Voting started in Djibouti, where Ismail Omar Guelleh was seeking a full fifth term but secured as president of the small but strategically located country he ruled for 22 years. .
About 215,000 citizens registered to vote in Friday’s voting, placing Guelleh, 73, against a little-known businessman considered by many to pose little threat to the strong man, the heir. to power in 1999.
Voting points open at 6 a.m. (3 p.m. GMT) across the arid Horn of Africa country, which overlooks one of the world’s busiest trade routes at the crossroads between Africa and the Peninsula. Arabic.
At a voting center in the capital, election observers say the process is going well and all the logistics have been done.
“Things are going well,” Mounir El Fassi, an observer from the Arab League’s mission, told the AFP news agency at a polling place.
Voting ends at 7pm (16:00 GMT) and the results are expected to take place in the evening.
Djibouti’s main opposition parties boycotted the vote, leaving Zakaria Ismail Farah, a 56-year-old new to politics and an importer of cleaning products, Guelleh’s only challenger.
Campaign posters were scarce in the capital, where most of Djibouti’s one million inhabitants reside and nearly 530 polling stations have opened their doors.
Guelleh, who has won at least 75% of the vote in every presidential election he disputed, held his campaign’s final rally on Wednesday, urging voters to come to the large amounts.
Under Guelleh, the country exploited its geographic advantage, invested heavily in ports and logistics infrastructure.
In 2018, seeking to become a hub for commerce and logistics, the country kicked off the first phase of Africa’s largest free trade zone, financed by China.

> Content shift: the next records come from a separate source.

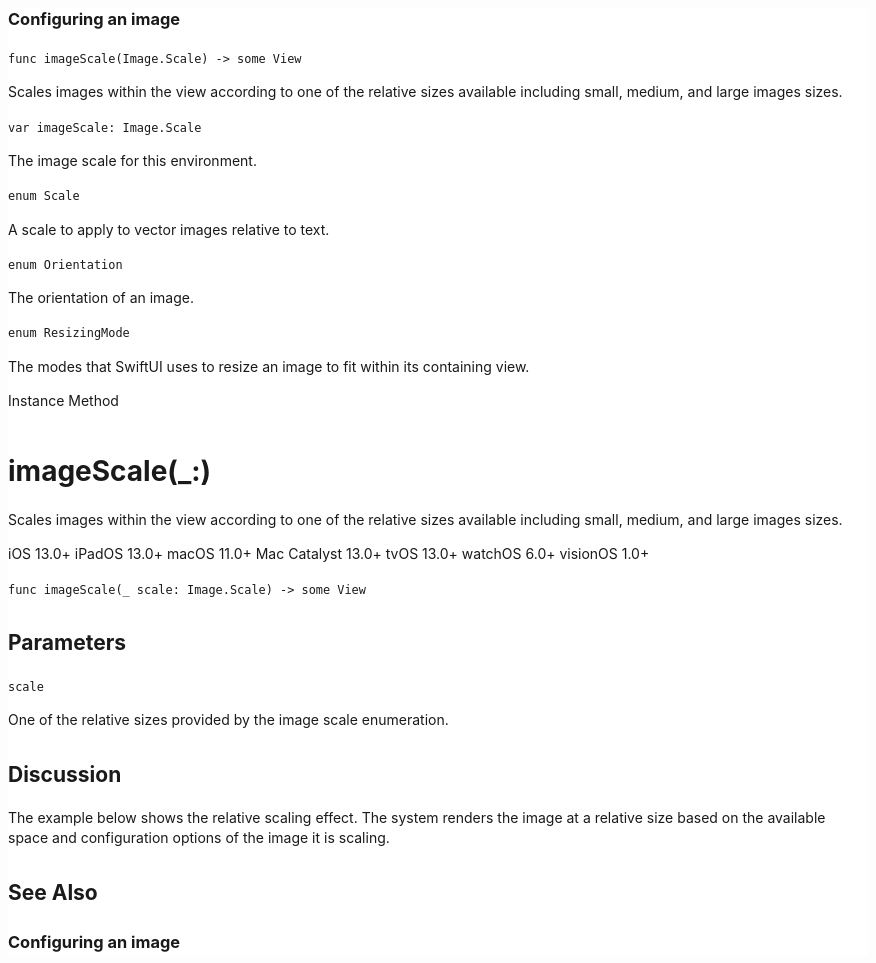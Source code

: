 ### Configuring an image

`func imageScale(Image.Scale) -> some View`

Scales images within the view according to one of the relative sizes available
including small, medium, and large images sizes.

`var imageScale: Image.Scale`

The image scale for this environment.

`enum Scale`

A scale to apply to vector images relative to text.

`enum Orientation`

The orientation of an image.

`enum ResizingMode`

The modes that SwiftUI uses to resize an image to fit within its containing
view.

Instance Method

# imageScale(_:)

Scales images within the view according to one of the relative sizes available
including small, medium, and large images sizes.

iOS 13.0+  iPadOS 13.0+  macOS 11.0+  Mac Catalyst 13.0+  tvOS 13.0+  watchOS
6.0+  visionOS 1.0+

    
    
    func imageScale(_ scale: Image.Scale) -> some View
    

##  Parameters

`scale`

    

One of the relative sizes provided by the image scale enumeration.

## Discussion

The example below shows the relative scaling effect. The system renders the
image at a relative size based on the available space and configuration
options of the image it is scaling.

## See Also

### Configuring an image
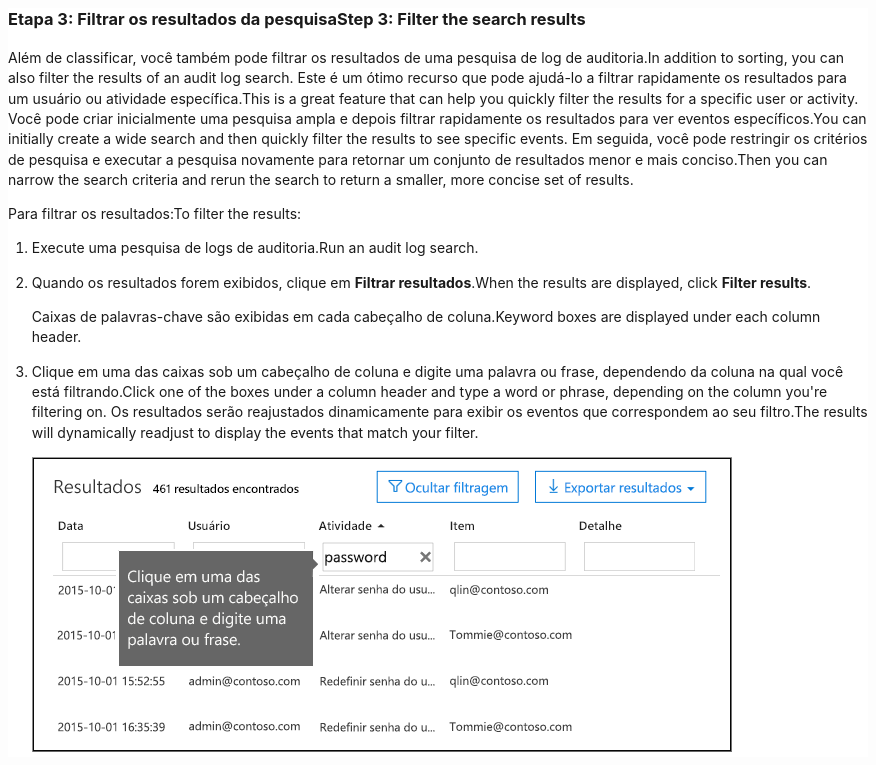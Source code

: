 ### <a name="step-3-filter-the-search-results"></a><span data-ttu-id="e4a5a-315">Etapa 3: Filtrar os resultados da pesquisa</span><span class="sxs-lookup"><span data-stu-id="e4a5a-315">Step 3: Filter the search results</span></span>

<span data-ttu-id="e4a5a-316">Além de classificar, você também pode filtrar os resultados de uma pesquisa de log de auditoria.</span><span class="sxs-lookup"><span data-stu-id="e4a5a-316">In addition to sorting, you can also filter the results of an audit log search.</span></span> <span data-ttu-id="e4a5a-317">Este é um ótimo recurso que pode ajudá-lo a filtrar rapidamente os resultados para um usuário ou atividade específica.</span><span class="sxs-lookup"><span data-stu-id="e4a5a-317">This is a great feature that can help you quickly filter the results for a specific user or activity.</span></span> <span data-ttu-id="e4a5a-318">Você pode criar inicialmente uma pesquisa ampla e depois filtrar rapidamente os resultados para ver eventos específicos.</span><span class="sxs-lookup"><span data-stu-id="e4a5a-318">You can initially create a wide search and then quickly filter the results to see specific events.</span></span> <span data-ttu-id="e4a5a-319">Em seguida, você pode restringir os critérios de pesquisa e executar a pesquisa novamente para retornar um conjunto de resultados menor e mais conciso.</span><span class="sxs-lookup"><span data-stu-id="e4a5a-319">Then you can narrow the search criteria and rerun the search to return a smaller, more concise set of results.</span></span>

<span data-ttu-id="e4a5a-320">Para filtrar os resultados:</span><span class="sxs-lookup"><span data-stu-id="e4a5a-320">To filter the results:</span></span>

1. <span data-ttu-id="e4a5a-321">Execute uma pesquisa de logs de auditoria.</span><span class="sxs-lookup"><span data-stu-id="e4a5a-321">Run an audit log search.</span></span>

2. <span data-ttu-id="e4a5a-322">Quando os resultados forem exibidos, clique em **Filtrar resultados**.</span><span class="sxs-lookup"><span data-stu-id="e4a5a-322">When the results are displayed, click **Filter results**.</span></span>

   <span data-ttu-id="e4a5a-323">Caixas de palavras-chave são exibidas em cada cabeçalho de coluna.</span><span class="sxs-lookup"><span data-stu-id="e4a5a-323">Keyword boxes are displayed under each column header.</span></span>

3. <span data-ttu-id="e4a5a-324">Clique em uma das caixas sob um cabeçalho de coluna e digite uma palavra ou frase, dependendo da coluna na qual você está filtrando.</span><span class="sxs-lookup"><span data-stu-id="e4a5a-324">Click one of the boxes under a column header and type a word or phrase, depending on the column you're filtering on.</span></span> <span data-ttu-id="e4a5a-325">Os resultados serão reajustados dinamicamente para exibir os eventos que correspondem ao seu filtro.</span><span class="sxs-lookup"><span data-stu-id="e4a5a-325">The results will dynamically readjust to display the events that match your filter.</span></span>

   ![Digite uma palavra no filtro para exibir os eventos que correspondam ao filtro](../media/542dc323-a997-402c-934b-cc5e218e50bc.png)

Mohamed Assad, an unemployed 23-year-old, said Guelleh had a solid economic track record and that he planned to vote for the veteran leader.
“But I ask the President to help young people have a wonderful future. I ask for help for people just like me, ”he said.
Located next to Somalia and facing Yemen, Djibouti remained stable in a volatile neighborhood, attracting foreign military powers such as the former French colony, the United States and China to establish bases there.
But the country has also seen an erosion of press freedom and suppression of dissent because it has attracted foreign attention.
Guelleh, and his extended family, have controlled Djibouti with an iron fist ever since he was given power. A rare wave of opposition protests in 2020 has been brutally suppressed.
His predicted fifth term would be his last, according to a 2010 constitutional reform that removed term limits while introducing a 75 year old limit, which would keep him off. to participate in future elections.
Farah – who had to give up his two French nationalities to join the race – complained that he was not provided with security services for his protests.
He established himself as a “flag bearer for the poor in Djiboutians” and held a few small rallies before canceling the rest in the days before the vote.
According to the International Monetary Fund, the country’s economy is in decline by one percent by 2020, but is expected to grow seven percent this year, according to the International Monetary Fund.
According to the World Bank, Djibouti’s gross domestic product or GDP per capita is about $ 3,500, which is much higher than sub-Saharan Africa but about 20% of the population lives in extreme poverty and 26% are unemployed.